▸ What needs to be done
In the records below, find the line containing "Working_snippet_1" and the line containing "Working_snippet_4"; please repeat exactly the lines from one to the other, both included, and nothing more.

[Document images with source code]
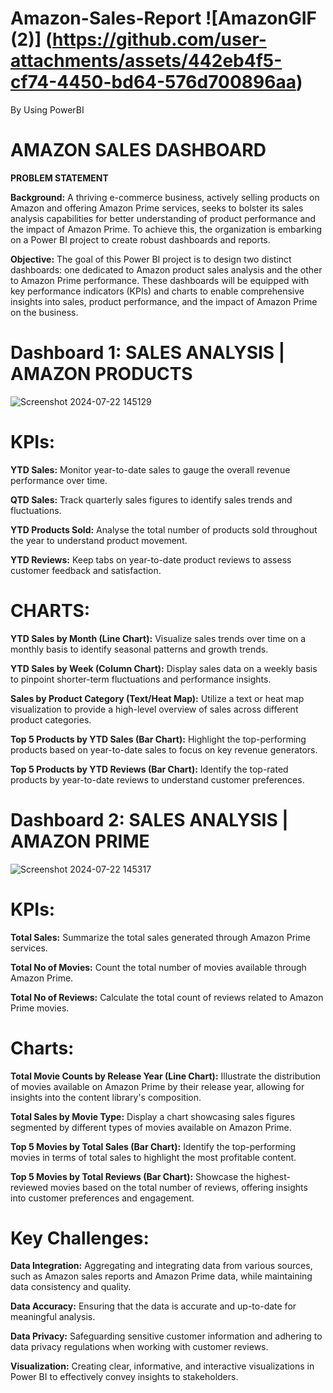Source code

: # Amazon-Sales-Report ![AmazonGIF (2)] (https://github.com/user-attachments/assets/442eb4f5-cf74-4450-bd64-576d700896aa)

By Using PowerBI



# AMAZON SALES DASHBOARD
**PROBLEM STATEMENT**

**Background:** A thriving e-commerce business, actively selling products on Amazon and offering Amazon Prime services, seeks to bolster its sales analysis capabilities for better understanding of product performance and the impact of Amazon Prime. To achieve this, the organization is embarking on a Power BI project to create robust dashboards and reports.

**Objective:** The goal of this Power BI project is to design two distinct dashboards: one dedicated to Amazon product sales analysis and the other to Amazon Prime performance. These dashboards will be equipped with key performance indicators (KPIs) and charts to enable comprehensive insights into sales, product performance, and the impact of Amazon Prime on the business.



# Dashboard 1: SALES ANALYSIS | AMAZON PRODUCTS
![Screenshot 2024-07-22 145129](https://github.com/user-attachments/assets/c687833d-74eb-4aae-af31-137373eac80c)

# KPIs:
**YTD Sales:** Monitor year-to-date sales to gauge the overall revenue performance over time.

**QTD Sales:** Track quarterly sales figures to identify sales trends and fluctuations.

**YTD Products Sold:** Analyse the total number of products sold throughout the year to understand product movement.

**YTD Reviews:** Keep tabs on year-to-date product reviews to assess customer feedback and satisfaction.

# CHARTS:
**YTD Sales by Month (Line Chart):** Visualize sales trends over time on a monthly basis to identify seasonal patterns and growth trends.

**YTD Sales by Week (Column Chart):** Display sales data on a weekly basis to pinpoint shorter-term fluctuations and performance insights.

**Sales by Product Category (Text/Heat Map):** Utilize a text or heat map visualization to provide a high-level overview of sales across different product categories.

**Top 5 Products by YTD Sales (Bar Chart):** Highlight the top-performing products based on year-to-date sales to focus on key revenue generators.

**Top 5 Products by YTD Reviews (Bar Chart):** Identify the top-rated products by year-to-date reviews to understand customer preferences.



# Dashboard 2: SALES ANALYSIS | AMAZON PRIME
![Screenshot 2024-07-22 145317](https://github.com/user-attachments/assets/5f3b36f2-ad36-4293-a8d5-eed0c27ebaa6)

# KPIs:
**Total Sales:** Summarize the total sales generated through Amazon Prime services.

**Total No of Movies:** Count the total number of movies available through Amazon Prime.

**Total No of Reviews:** Calculate the total count of reviews related to Amazon Prime movies.

# Charts:
**Total Movie Counts by Release Year (Line Chart):** Illustrate the distribution of movies available on Amazon Prime by their release year, allowing for insights into the content library's composition.

**Total Sales by Movie Type:** Display a chart showcasing sales figures segmented by different types of movies available on Amazon Prime.

**Top 5 Movies by Total Sales (Bar Chart):** Identify the top-performing movies in terms of total sales to highlight the most profitable content.

**Top 5 Movies by Total Reviews (Bar Chart):** Showcase the highest-reviewed movies based on the total number of reviews, offering insights into customer preferences and engagement.

# Key Challenges:
**Data Integration:** Aggregating and integrating data from various sources, such as Amazon sales reports and Amazon Prime data, while maintaining data consistency and quality.

**Data Accuracy:** Ensuring that the data is accurate and up-to-date for meaningful analysis.

**Data Privacy:** Safeguarding sensitive customer information and adhering to data privacy regulations when working with customer reviews.

**Visualization:** Creating clear, informative, and interactive visualizations in Power BI to effectively convey insights to stakeholders.
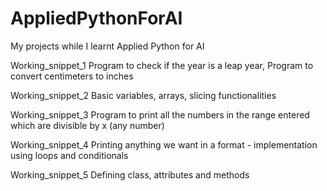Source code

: # AppliedPythonForAI
My projects while I learnt Applied Python for AI

Working_snippet_1
Program to check if the year is a leap year, 
Program to convert centimeters to inches 

Working_snippet_2
Basic variables, arrays, slicing functionalities

Working_snippet_3
Program to print all the numbers in the range entered which are divisible by x (any number)

Working_snippet_4
Printing anything we want in a format - implementation using loops and conditionals

Working_snippet_5
Defining class, attributes and methods

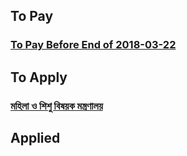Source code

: ## To Pay
### [To Pay Before End of 2018-03-22](http://jobs.bdjobs.com/jobViewimg.asp?id=255082&fcatId=8&ln=2)

## To Apply
### [মহিলা ও শিশু বিষয়ক মন্ত্রণালয়](http://jobs.bdjobs.com/jobViewimg.asp?id=255082&fcatId=8&ln=2)

## Applied
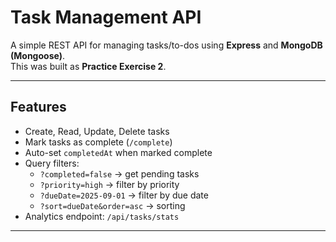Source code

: # Task Management API

A simple REST API for managing tasks/to-dos using **Express** and **MongoDB (Mongoose)**.  
This was built as **Practice Exercise 2**.

---

## Features
- Create, Read, Update, Delete tasks
- Mark tasks as complete (`/complete`)
- Auto-set `completedAt` when marked complete
- Query filters:
  - `?completed=false` → get pending tasks
  - `?priority=high` → filter by priority
  - `?dueDate=2025-09-01` → filter by due date
  - `?sort=dueDate&order=asc` → sorting
- Analytics endpoint: `/api/tasks/stats`

---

▸ Answer box
Working_snippet_1
Program to check if the year is a leap year, 
Program to convert centimeters to inches 

Working_snippet_2
Basic variables, arrays, slicing functionalities

Working_snippet_3
Program to print all the numbers in the range entered which are divisible by x (any number)

Working_snippet_4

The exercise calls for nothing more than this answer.